By pre-identifying ecologically significant lands and suitable development areas, green infrastructure establishes a new connectivity between a system’s landscape and its built form (Yeang, 2008: 128; Benedict et al, 2002: 13). The green infrastructure approach therefore sees spatial connectivity as

58 the nexus between ecological and social function. Using this approach as a framework for shaping urban form extends in strategies in terms of space, beyond administrative boundaries (Kambites et al, 2006: 484). In doing so, green infrastructure rehabilitates the ecological connectivity of the immediate environment and turns human intervention in a landscape from a negative into a positive (Yeang, 2008: 128). This landscape-scale focus also distinguishes green infrastructure from conventional conservation planning by providing solutions for increasing land fragmentation that incorporate land uses for both ecological needs, such as biodiversity enhancement, and human purposes, such as working or recreational landscapes (McDonald et al, 2005: 7). The Landscape Institute (2009: 4) explains that although the connectivity between ecological and social functions takes many forms, the physical connections make the most impact by unlocking the range of opportunities provided by natural assets.

The social connectivity of green infrastructure is nevertheless important in planning for green infrastructure as ecological assets function at different scales in terms of stakeholder need and administrative jurisdiction. As Kambites et al (2006: 490) explain, various stakeholders have different needs, which may coincide or be in conflict, and the connectivity between different users needs to be prioritised (Kambites et al, 2006: 490).
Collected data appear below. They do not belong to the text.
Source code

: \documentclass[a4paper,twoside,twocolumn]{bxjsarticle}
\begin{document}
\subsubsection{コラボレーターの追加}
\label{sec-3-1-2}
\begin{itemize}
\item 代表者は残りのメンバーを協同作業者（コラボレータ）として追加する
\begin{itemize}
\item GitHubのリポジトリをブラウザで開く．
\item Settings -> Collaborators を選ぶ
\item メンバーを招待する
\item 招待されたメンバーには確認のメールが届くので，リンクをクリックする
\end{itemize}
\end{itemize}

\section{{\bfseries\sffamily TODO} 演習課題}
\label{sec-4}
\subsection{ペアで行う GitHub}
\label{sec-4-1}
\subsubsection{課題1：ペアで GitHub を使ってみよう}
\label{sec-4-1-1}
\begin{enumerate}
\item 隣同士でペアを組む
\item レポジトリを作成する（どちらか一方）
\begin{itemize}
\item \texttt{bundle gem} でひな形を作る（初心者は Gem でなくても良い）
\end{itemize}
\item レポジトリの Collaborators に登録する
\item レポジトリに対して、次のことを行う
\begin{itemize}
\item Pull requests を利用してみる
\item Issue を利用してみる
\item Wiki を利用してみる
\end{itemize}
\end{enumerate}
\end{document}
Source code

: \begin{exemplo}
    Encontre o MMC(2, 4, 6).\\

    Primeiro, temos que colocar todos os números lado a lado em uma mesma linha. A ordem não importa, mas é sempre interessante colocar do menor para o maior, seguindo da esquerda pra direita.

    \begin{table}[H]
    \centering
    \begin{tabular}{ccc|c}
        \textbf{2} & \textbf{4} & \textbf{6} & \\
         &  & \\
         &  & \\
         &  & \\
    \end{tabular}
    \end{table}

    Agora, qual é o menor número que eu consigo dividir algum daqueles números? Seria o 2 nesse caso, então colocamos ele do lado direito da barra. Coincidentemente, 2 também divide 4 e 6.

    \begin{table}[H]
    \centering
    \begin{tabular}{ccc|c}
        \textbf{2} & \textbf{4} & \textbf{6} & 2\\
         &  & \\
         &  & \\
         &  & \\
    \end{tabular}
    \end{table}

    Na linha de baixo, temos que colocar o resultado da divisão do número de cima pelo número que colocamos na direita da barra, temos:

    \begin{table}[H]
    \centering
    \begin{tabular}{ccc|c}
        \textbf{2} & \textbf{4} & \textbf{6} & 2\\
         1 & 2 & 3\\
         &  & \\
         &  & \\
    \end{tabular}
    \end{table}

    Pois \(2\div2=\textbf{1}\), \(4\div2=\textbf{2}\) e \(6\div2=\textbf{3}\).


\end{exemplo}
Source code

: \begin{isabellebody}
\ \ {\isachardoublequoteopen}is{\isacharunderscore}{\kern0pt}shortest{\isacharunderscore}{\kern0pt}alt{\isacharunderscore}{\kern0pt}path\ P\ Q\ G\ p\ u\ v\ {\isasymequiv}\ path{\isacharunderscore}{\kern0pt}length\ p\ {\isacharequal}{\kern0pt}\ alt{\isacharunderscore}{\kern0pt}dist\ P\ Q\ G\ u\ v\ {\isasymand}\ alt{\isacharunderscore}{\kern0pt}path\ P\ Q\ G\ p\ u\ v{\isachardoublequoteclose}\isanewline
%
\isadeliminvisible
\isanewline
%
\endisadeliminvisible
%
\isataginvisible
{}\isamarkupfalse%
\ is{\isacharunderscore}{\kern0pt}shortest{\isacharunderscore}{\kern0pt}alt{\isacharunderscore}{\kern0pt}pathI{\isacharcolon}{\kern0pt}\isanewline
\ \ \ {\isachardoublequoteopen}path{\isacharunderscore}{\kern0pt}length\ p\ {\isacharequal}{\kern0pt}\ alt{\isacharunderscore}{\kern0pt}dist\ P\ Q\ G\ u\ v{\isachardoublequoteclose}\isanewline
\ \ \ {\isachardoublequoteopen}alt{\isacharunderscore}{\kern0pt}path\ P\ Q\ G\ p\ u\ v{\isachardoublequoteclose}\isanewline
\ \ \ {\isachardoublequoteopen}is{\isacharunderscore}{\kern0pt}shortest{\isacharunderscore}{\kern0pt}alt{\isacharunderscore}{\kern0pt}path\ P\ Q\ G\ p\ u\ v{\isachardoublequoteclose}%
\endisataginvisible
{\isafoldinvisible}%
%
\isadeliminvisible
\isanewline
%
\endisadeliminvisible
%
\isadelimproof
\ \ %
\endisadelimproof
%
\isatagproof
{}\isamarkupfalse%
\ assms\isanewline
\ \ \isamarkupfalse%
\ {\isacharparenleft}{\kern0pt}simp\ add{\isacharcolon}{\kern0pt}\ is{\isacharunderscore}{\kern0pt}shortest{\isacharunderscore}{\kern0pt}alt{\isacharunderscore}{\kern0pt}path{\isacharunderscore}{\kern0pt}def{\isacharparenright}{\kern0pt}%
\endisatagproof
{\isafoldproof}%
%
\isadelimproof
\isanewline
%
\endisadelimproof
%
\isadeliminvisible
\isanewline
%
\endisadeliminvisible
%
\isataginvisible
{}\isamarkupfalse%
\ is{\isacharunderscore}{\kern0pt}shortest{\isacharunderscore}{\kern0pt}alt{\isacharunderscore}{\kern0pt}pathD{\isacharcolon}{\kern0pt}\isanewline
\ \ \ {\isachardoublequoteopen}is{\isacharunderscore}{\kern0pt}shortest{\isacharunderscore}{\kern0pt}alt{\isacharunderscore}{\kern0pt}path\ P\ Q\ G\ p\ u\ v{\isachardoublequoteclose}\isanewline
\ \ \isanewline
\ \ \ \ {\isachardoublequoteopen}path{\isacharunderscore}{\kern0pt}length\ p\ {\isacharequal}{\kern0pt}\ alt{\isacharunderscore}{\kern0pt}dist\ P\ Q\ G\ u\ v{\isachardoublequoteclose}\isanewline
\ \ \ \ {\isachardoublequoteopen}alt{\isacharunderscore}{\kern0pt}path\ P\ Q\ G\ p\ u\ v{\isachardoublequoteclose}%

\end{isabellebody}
Furthermore, as nature and ecosystems do not recognise administrative boundaries, green infrastructure needs to be connected across different government levels and incorporated across multiple scales (Benedict et al, 2002: 15; Kambites et al, 2006: 490) At a strategic level, administrative connectivity requires the embedding of policy at multiple governance levels so that green infrastructure is strategically similar to traditional built infrastructure (Landscape Institute, 2009: 8; Benedict et al, 2002: 15). Benedict et al (2002: 15) explain that green space systems therefore need to be rolled out across multiple jurisdictions and incorporate green space elements at each level of government.

Affording green infrastructure the same status as other physical urban structures such as buildings and highways is an increasingly common research and planning priority (Sandström, 2002: 380). As a coherent planning entity, green infrastructure should be planned, managed and implemented publicly as roads and other “grey” infrastructure or schools and other “social” infrastructure are (Walmsley, 2006: 257; Benedict et al, 2002: 15). Green infrastructure should also be financed in the same way as traditional infrastructure is, as a primary public investment, funded upfront with other essential services rather than with surplus government funds (Walmsley, 2006: 257; Benedict et al, 2002: 17). Van der Ryn & Cowen (in Walmsley, 2006: 247) elaborate on the conceptual basis of green infrastructure: “*t+he name “green infrastructure” implies something that we must have instead of green space that is something nice to have”. Seen in this way, green infrastructure is a

59 critical public investment that is embedded in statutory planning process (Benedict et al, 2002: 17; Kambites et al, 2006: 490). As Wolf (2004: 33) states:

“A city would never build a road, water or electrical system piece by piece, with no advanced planning or coordination. Green infrastructure is the idea that nature in cities should be administered in an integrated way, just as grey infrastructure systems have been.”